Harrick is confused at first, like what he’s seeing simply doesn’t compute. Which is amusing in itself; all the things he might’ve seen that are more incredible or unexplainable than a talking fox or rabbit, and he’s struck dumb at the sight of our hair frizzing out, getting higher and higher until nearly straight-out from our scalps. Jensen’s longer hair makes her look positively ghastly. Judy and Nick look quite comical, to be honest.

I guess Harrick’s just a little stupid, because it still doesn’t click for him. He knows we took Judy and Nick out of the facility, presumably to escape whatever treatment may have been coming their way.

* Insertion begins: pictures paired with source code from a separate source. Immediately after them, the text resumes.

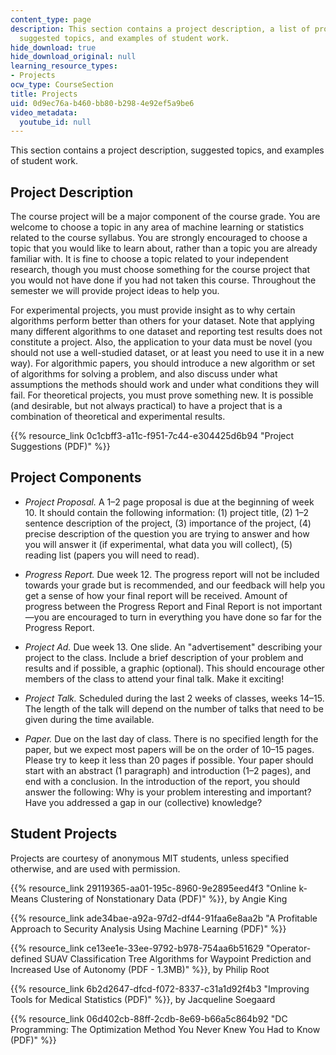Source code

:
 ```yaml
---
content_type: page
description: This section contains a project description, a list of project components,
  suggested topics, and examples of student work.
hide_download: true
hide_download_original: null
learning_resource_types:
- Projects
ocw_type: CourseSection
title: Projects
uid: 0d9ec76a-b460-bb80-b298-4e92ef5a9be6
video_metadata:
  youtube_id: null
---
```


This section contains a project description, suggested topics, and examples of student work.

Project Description
-------------------

The course project will be a major component of the course grade. You are welcome to choose a topic in any area of machine learning or statistics related to the course syllabus. You are strongly encouraged to choose a topic that you would like to learn about, rather than a topic you are already familiar with. It is fine to choose a topic related to your independent research, though you must choose something for the course project that you would not have done if you had not taken this course. Throughout the semester we will provide project ideas to help you.

For experimental projects, you must provide insight as to why certain algorithms perform better than others for your dataset. Note that applying many different algorithms to one dataset and reporting test results does not constitute a project. Also, the application to your data must be novel (you should not use a well-studied dataset, or at least you need to use it in a new way). For algorithmic papers, you should introduce a new algorithm or set of algorithms for solving a problem, and also discuss under what assumptions the methods should work and under what conditions they will fail. For theoretical projects, you must prove something new. It is possible (and desirable, but not always practical) to have a project that is a combination of theoretical and experimental results.

{{% resource_link 0c1cbff3-a11c-f951-7c44-e304425d6b94 "Project Suggestions (PDF)" %}}

Project Components
------------------

*   _Project Proposal._ A 1–2 page proposal is due at the beginning of week 10. It should contain the following information: (1) project title, (2) 1–2 sentence description of the project, (3) importance of the project, (4) precise description of the question you are trying to answer and how you will answer it (if experimental, what data you will collect), (5) reading list (papers you will need to read).
    
*   _Progress Report._ Due week 12. The progress report will not be included towards your grade but is recommended, and our feedback will help you get a sense of how your final report will be received. Amount of progress between the Progress Report and Final Report is not important—you are encouraged to turn in everything you have done so far for the Progress Report.
    
*   _Project Ad._ Due week 13. One slide. An "advertisement" describing your project to the class. Include a brief description of your problem and results and if possible, a graphic (optional). This should encourage other members of the class to attend your final talk. Make it exciting!
    
*   _Project Talk._ Scheduled during the last 2 weeks of classes, weeks 14–15. The length of the talk will depend on the number of talks that need to be given during the time available.
    
*   _Paper._ Due on the last day of class. There is no specified length for the paper, but we expect most papers will be on the order of 10–15 pages. Please try to keep it less than 20 pages if possible. Your paper should start with an abstract (1 paragraph) and introduction (1–2 pages), and end with a conclusion. In the introduction of the report, you should answer the following: Why is your problem interesting and important? Have you addressed a gap in our (collective) knowledge?
    

Student Projects
----------------

Projects are courtesy of anonymous MIT students, unless specified otherwise, and are used with permission.

{{% resource_link 29119365-aa01-195c-8960-9e2895eed4f3 "Online k-Means Clustering of Nonstationary Data (PDF)" %}}, by Angie King

{{% resource_link ade34bae-a92a-97d2-df44-91faa6e8aa2b "A Profitable Approach to Security Analysis Using Machine Learning (PDF)" %}}

{{% resource_link ce13ee1e-33ee-9792-b978-754aa6b51629 "Operator-defined SUAV Classification Tree Algorithms for Waypoint Prediction and Increased Use of Autonomy (PDF - 1.3MB)" %}}, by Philip Root

{{% resource_link 6b2d2647-dfcd-f072-8337-c31a1d92f4b3 "Improving Tools for Medical Statistics (PDF)" %}}, by Jacqueline Soegaard

{{% resource_link 06d402cb-88ff-2cdb-8e69-b66a5c864b92 "DC Programming: The Optimization Method You Never Knew You Had to Know (PDF)" %}}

He knows we brought them to another facility, the one that surrounds their entry-point into our world. And he must realize that if our goal is their escape, we would not simply waltz them into another facility so they could be recaptured and – oh, wait, I think he just got it.

“Take them now!”

There’s a sharp crack, like a single person clapping their hands, and I feel as though something has pushed me forward. I open my mouth to shout but the words clog together as air rushes down my throat. A flash of light casts our long shadows in front of us and for a fleeting instant, I am awash in heat, as if someone had opened an enormous oven behind me.

The next moment is deathly quiet. Behind us, Judy and Nick are gone. The anomaly has a clear epicenter. The grass that had been growing back was burnt away. The only evidence of a shockwave was the fact I was knocked over. It must’ve taken the air as well; that would explain the loud clap and my inability to breathe. The air had rushed to fill the space behind us after Judy and Nick were taken. And the static build-up that had occurred – why? Was there friction in the air? What had produced it?

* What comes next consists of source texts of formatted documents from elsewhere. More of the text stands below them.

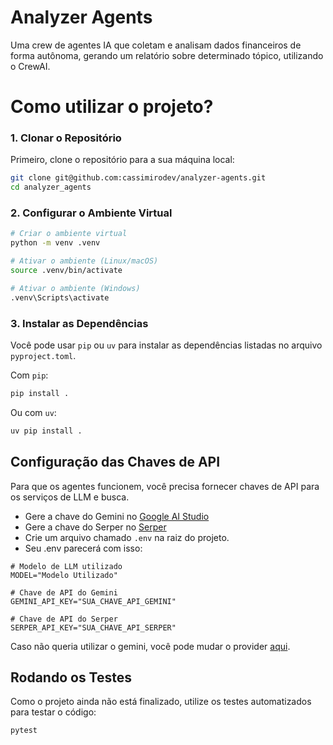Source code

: # Analyzer Agents 

Uma crew de agentes IA que coletam e analisam dados financeiros de forma autônoma, gerando um relatório sobre determinado tópico, utilizando o CrewAI.

# Como utilizar o projeto? 

### 1. Clonar o Repositório

Primeiro, clone o repositório para a sua máquina local:

```bash
git clone git@github.com:cassimirodev/analyzer-agents.git
cd analyzer_agents
```

### 2. Configurar o Ambiente Virtual


```bash
# Criar o ambiente virtual
python -m venv .venv

# Ativar o ambiente (Linux/macOS)
source .venv/bin/activate

# Ativar o ambiente (Windows)
.venv\Scripts\activate
```

### 3. Instalar as Dependências

Você pode usar `pip` ou `uv` para instalar as dependências listadas no arquivo `pyproject.toml`.

Com `pip`:
```bash
pip install .
```

Ou com `uv`:
```bash
uv pip install .
```


## Configuração das Chaves de API

Para que os agentes funcionem, você precisa fornecer chaves de API para os serviços de LLM e busca.

- Gere a chave do Gemini no [Google AI Studio ](https://aistudio.google.com/app/u/1/)
- Gere a chave do Serper no [Serper](https://serper.dev/)
- Crie um arquivo chamado `.env` na raiz do projeto.
- Seu .env parecerá com isso: 

```env
# Modelo de LLM utilizado
MODEL="Modelo Utilizado"

# Chave de API do Gemini
GEMINI_API_KEY="SUA_CHAVE_API_GEMINI"

# Chave de API do Serper
SERPER_API_KEY="SUA_CHAVE_API_SERPER"
```

Caso não queria utilizar o gemini, você pode mudar o provider [aqui](https://bulldogjob.com/news/449-how-to-write-a-good-readme-for-your-github-project).


## Rodando os Testes

Como o projeto ainda não está finalizado, utilize os testes automatizados para testar o código:

```bash
pytest
```
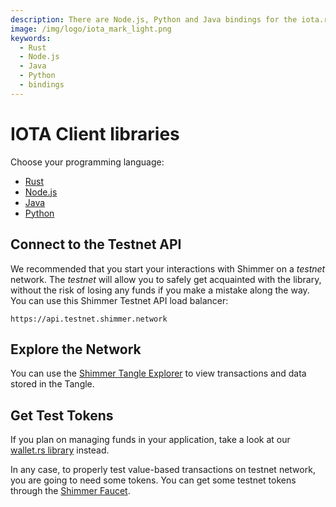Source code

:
 ```yaml
---
description: There are Node.js, Python and Java bindings for the iota.rs client Rust library.
image: /img/logo/iota_mark_light.png
keywords:
  - Rust
  - Node.js
  - Java
  - Python
  - bindings
---
```


# IOTA Client libraries

Choose your programming language:

- [Rust](../getting_started/rust.mdx)
- [Node.js](../getting_started/nodejs.mdx)
- [Java](../getting_started/java.mdx)
- [Python](../getting_started/python.mdx)

## Connect to the Testnet API

We recommended that you start your interactions with Shimmer on a _testnet_ network. The _testnet_ will allow you to safely
get acquainted with the library, without the risk of losing any funds if you make a mistake along the way.
You can use this Shimmer Testnet API load balancer:

```plaintext
https://api.testnet.shimmer.network
```

## Explore the Network

You can use the [Shimmer Tangle Explorer](https://explorer.shimmer.network/testnet) to view transactions and data stored in the Tangle.

## Get Test Tokens

If you plan on managing funds in your application, take a look at
our [wallet.rs library](https://wiki.iota.org/wallet.rs/welcome) instead.

In any case, to properly test value-based transactions on testnet network, you are going to need some tokens. You can get some testnet tokens through the [Shimmer Faucet](https://faucet.testnet.shimmer.network).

What about their world? The portal terminus on their side is within their apartment. How large is the apartment? Will their neighbors feel it? Do they even have neighbors anymore? Maybe the apartment, or the entire building was condemned. Someone could still be hurt though. Perhaps cleaved in two at the molecular level? What if we simply get another Zootopian cop or investigator that was milling about the apartment? If that happened, we would–

“You…”

Oh, right. He’s still here.

“…are a very stupid man, Doctor Howard.”

Chapter 10: DAY 7

Chapter Text

JUDY HOPPS DEBRIEF//DOCTOR HOWELL//DAY 7

Today will be the seventh day I’ve been doing this, and I cannot overstate my displeasure with how I am being underutilized. While I can understand the agency’s worries about having crews install secure networks and fiber lines in the middle of the city, having to dub my observations over a prerecorded video of Miss Hopps’ interviews and then physically hand it to a courier is excruciatingly inefficient.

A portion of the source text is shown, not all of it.